Water is conducted from the root surface to leaf surface through the plant body. The difference of yair and yroot surface results in the accent of water. The transpiration from leaf surface sets up imbibitational forces in the mesophyll cells that are transmitted through the hydrodynamic system in the plant to the root surface. Water moves in liquid form from the soil to leaf cells through root cells and the conductive system of xylem. It moves in vapour form from leaf cells to the air through intercellular spaces in the leaf and stomatal openings. Water moving into the xylem of roots from the root surface and then to leaves through vascular bundles finds its way along the path of least resistance. The xylem functions in water conduction. The water conduction is based on the cohesion theory. Water molecules have mutual attraction for each other, and water columns confined in small capillaries cohere with a tensile strength sufficient to pull them up to the evaporating leaf surface. It may block the lumina and offer resistance to water conduction. The xylem is however considered having an adequate conduction capacity to overcome the loss of conductivity owing to blocking by air bubbles (Kramer et al., 1967 and Kramer, 1969).

25.2 TRANSPIRATION

Transpiration is the process by which plants lose water in vapour form into the air through their aerial parts, mainly leaves. It involves nearly 99 per cent of the volume of water absorbed by young plants. Usually about 95 percent of the water absorbed is transpired and only about 5 per cent of that is used by the plant for metabolic purpose and making the body weight. About 90 to 95 per cent of the transpiration occurs during the day time and 5 to 10 per cent during the night time. Pineapple plant is the exception in which most of the stomata remain open during the night time and the major transpiration takes place at night. Transpiration is essentially a physiological process and can be considered primarily as a physical evaporation process from leaves. Plant structures and physiological behaviors of plants modify the rate of water loss in the process. The stomatal transpiration accounts for the greatest loss of water, while the cuticular or lenticular transpiration comprises relatively a very small loss. Transpiration rate is minimum in the morning. It increases with the increase in temperature during the daytime and reaches the maximum at around 2 PM local time.

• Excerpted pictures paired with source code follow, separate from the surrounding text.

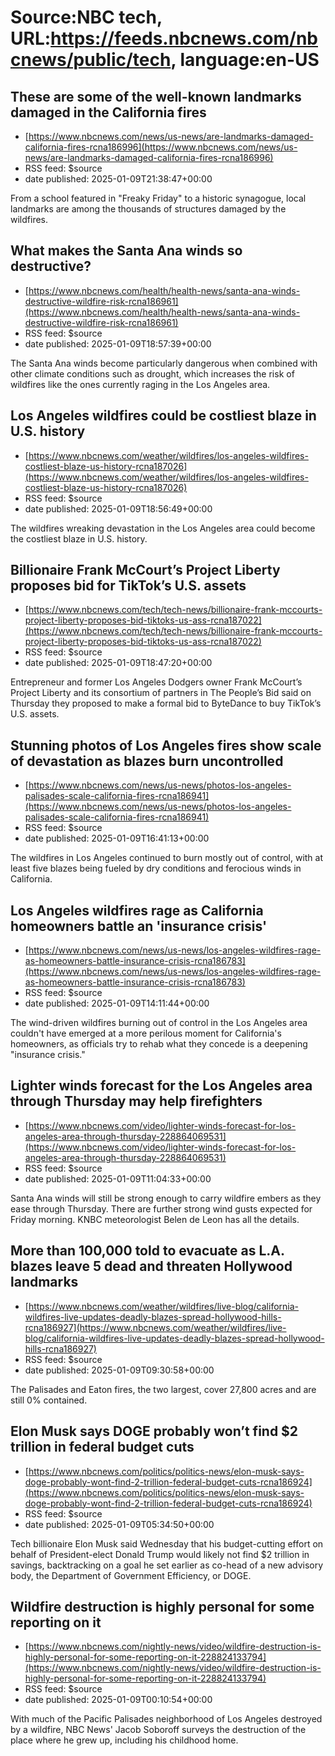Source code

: # Source:NBC tech, URL:https://feeds.nbcnews.com/nbcnews/public/tech, language:en-US

## These are some of the well-known landmarks damaged in the California fires
 - [https://www.nbcnews.com/news/us-news/are-landmarks-damaged-california-fires-rcna186996](https://www.nbcnews.com/news/us-news/are-landmarks-damaged-california-fires-rcna186996)
 - RSS feed: $source
 - date published: 2025-01-09T21:38:47+00:00

From a school featured in "Freaky Friday" to a historic synagogue, local landmarks are among the thousands of structures damaged by the wildfires.

## What makes the Santa Ana winds so destructive?
 - [https://www.nbcnews.com/health/health-news/santa-ana-winds-destructive-wildfire-risk-rcna186961](https://www.nbcnews.com/health/health-news/santa-ana-winds-destructive-wildfire-risk-rcna186961)
 - RSS feed: $source
 - date published: 2025-01-09T18:57:39+00:00

The Santa Ana winds become particularly dangerous when combined with other climate conditions such as drought, which increases the risk of wildfires like the ones currently raging in the Los Angeles area.

## Los Angeles wildfires could be costliest blaze in U.S. history
 - [https://www.nbcnews.com/weather/wildfires/los-angeles-wildfires-costliest-blaze-us-history-rcna187026](https://www.nbcnews.com/weather/wildfires/los-angeles-wildfires-costliest-blaze-us-history-rcna187026)
 - RSS feed: $source
 - date published: 2025-01-09T18:56:49+00:00

The wildfires wreaking devastation in the Los Angeles area could become the costliest blaze in U.S. history.

## Billionaire Frank McCourt’s Project Liberty proposes bid for TikTok’s U.S. assets
 - [https://www.nbcnews.com/tech/tech-news/billionaire-frank-mccourts-project-liberty-proposes-bid-tiktoks-us-ass-rcna187022](https://www.nbcnews.com/tech/tech-news/billionaire-frank-mccourts-project-liberty-proposes-bid-tiktoks-us-ass-rcna187022)
 - RSS feed: $source
 - date published: 2025-01-09T18:47:20+00:00

Entrepreneur and former Los Angeles Dodgers owner Frank McCourt’s Project Liberty and its consortium of partners in The People’s Bid said on Thursday they proposed to make a formal bid to ByteDance to buy TikTok’s U.S. assets.

## Stunning photos of Los Angeles fires show scale of devastation as blazes burn uncontrolled
 - [https://www.nbcnews.com/news/us-news/photos-los-angeles-palisades-scale-california-fires-rcna186941](https://www.nbcnews.com/news/us-news/photos-los-angeles-palisades-scale-california-fires-rcna186941)
 - RSS feed: $source
 - date published: 2025-01-09T16:41:13+00:00

The wildfires in Los Angeles continued to burn mostly out of control, with at least five blazes being fueled by dry conditions and ferocious winds in California.

## Los Angeles wildfires rage as California homeowners battle an 'insurance crisis'
 - [https://www.nbcnews.com/news/us-news/los-angeles-wildfires-rage-as-homeowners-battle-insurance-crisis-rcna186783](https://www.nbcnews.com/news/us-news/los-angeles-wildfires-rage-as-homeowners-battle-insurance-crisis-rcna186783)
 - RSS feed: $source
 - date published: 2025-01-09T14:11:44+00:00

The wind-driven wildfires burning out of control in the Los Angeles area couldn't have emerged at a more perilous moment for California's homeowners, as officials try to rehab what they concede is a deepening "insurance crisis."

## Lighter winds forecast for the Los Angeles area through Thursday may help firefighters
 - [https://www.nbcnews.com/video/lighter-winds-forecast-for-los-angeles-area-through-thursday-228864069531](https://www.nbcnews.com/video/lighter-winds-forecast-for-los-angeles-area-through-thursday-228864069531)
 - RSS feed: $source
 - date published: 2025-01-09T11:04:33+00:00

Santa Ana winds will still be strong enough to carry wildfire embers as they ease through Thursday. There are further strong wind gusts expected for Friday morning. KNBC meteorologist Belen de Leon has all the details.

## More than 100,000 told to evacuate as L.A. blazes leave 5 dead and threaten Hollywood landmarks
 - [https://www.nbcnews.com/weather/wildfires/live-blog/california-wildfires-live-updates-deadly-blazes-spread-hollywood-hills-rcna186927](https://www.nbcnews.com/weather/wildfires/live-blog/california-wildfires-live-updates-deadly-blazes-spread-hollywood-hills-rcna186927)
 - RSS feed: $source
 - date published: 2025-01-09T09:30:58+00:00

The Palisades and Eaton fires, the two largest, cover 27,800 acres and are still 0% contained.

## Elon Musk says DOGE probably won’t find $2 trillion in federal budget cuts
 - [https://www.nbcnews.com/politics/politics-news/elon-musk-says-doge-probably-wont-find-2-trillion-federal-budget-cuts-rcna186924](https://www.nbcnews.com/politics/politics-news/elon-musk-says-doge-probably-wont-find-2-trillion-federal-budget-cuts-rcna186924)
 - RSS feed: $source
 - date published: 2025-01-09T05:34:50+00:00

Tech billionaire Elon Musk said Wednesday that his budget-cutting effort on behalf of President-elect Donald Trump would likely not find $2 trillion in savings, backtracking on a goal he set earlier as co-head of a new advisory body, the Department of Government Efficiency, or DOGE.

## Wildfire destruction is highly personal for some reporting on it
 - [https://www.nbcnews.com/nightly-news/video/wildfire-destruction-is-highly-personal-for-some-reporting-on-it-228824133794](https://www.nbcnews.com/nightly-news/video/wildfire-destruction-is-highly-personal-for-some-reporting-on-it-228824133794)
 - RSS feed: $source
 - date published: 2025-01-09T00:10:54+00:00

With much of the Pacific Palisades neighborhood of Los Angeles destroyed by a wildfire, NBC News' Jacob Soboroff surveys the destruction of the place where he grew up, including his childhood home.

Transpiration is usually expressed by transpiration ratio or transpiration coefficient that refers to the volume of water transpired by a plant to produce a unit quantity of dry matter. The value is dimensionless.

25.2.1 Transpiration Mechanism

Conversion of water from liquid vapour occurs at the moist surface of mesophyll cells. Mesophyll tissues of leaves are composed of loosely connected parenchyma cells with a large volume of intercellular spaces. The internally exposed surface area of cells is between 5 to 30 times the external leaf surface are (Kramer et al., 1967 and Kramer 1969). Cell walls are usually hydrophobic and are covered with a thin layer of water. When there is a water deficit, the conductivity of cell walls and the permeability of protoplasm decrease restricting vaporization of water. Water moves from the vascular system into masophyll tissues of leaf and evaporates from the cell surface into the intercellular spaces that are continuous to the substomatal cavities. Water vapour then diffuses into the atmosphere through stomata owing to the diffusion pressure deficit.

Transpiration depends on the number and extent of stomatal openings. Guard cells regulate the stomatal openings through which water vapour escapes into the atmosphere. With water deficit and water stress in plant, guard cells lose their turgidity and by that, reduce the size of stomatal opening. Under severe water stress condition, guard cells close the stomata and prevent further transpiration. Ting and Loomis (1963) stated that the diffusion of water vapour into the air from the substomatal cavity is not significantly reduced until the stoma is nearly close. The diffusive capacity of stoma is tremendous and the transpiration rate from a stoma is nearly 50 times the evaporation rate from the free water surface of similar area (Kramer et al., 1967 and Krmaer, 1969).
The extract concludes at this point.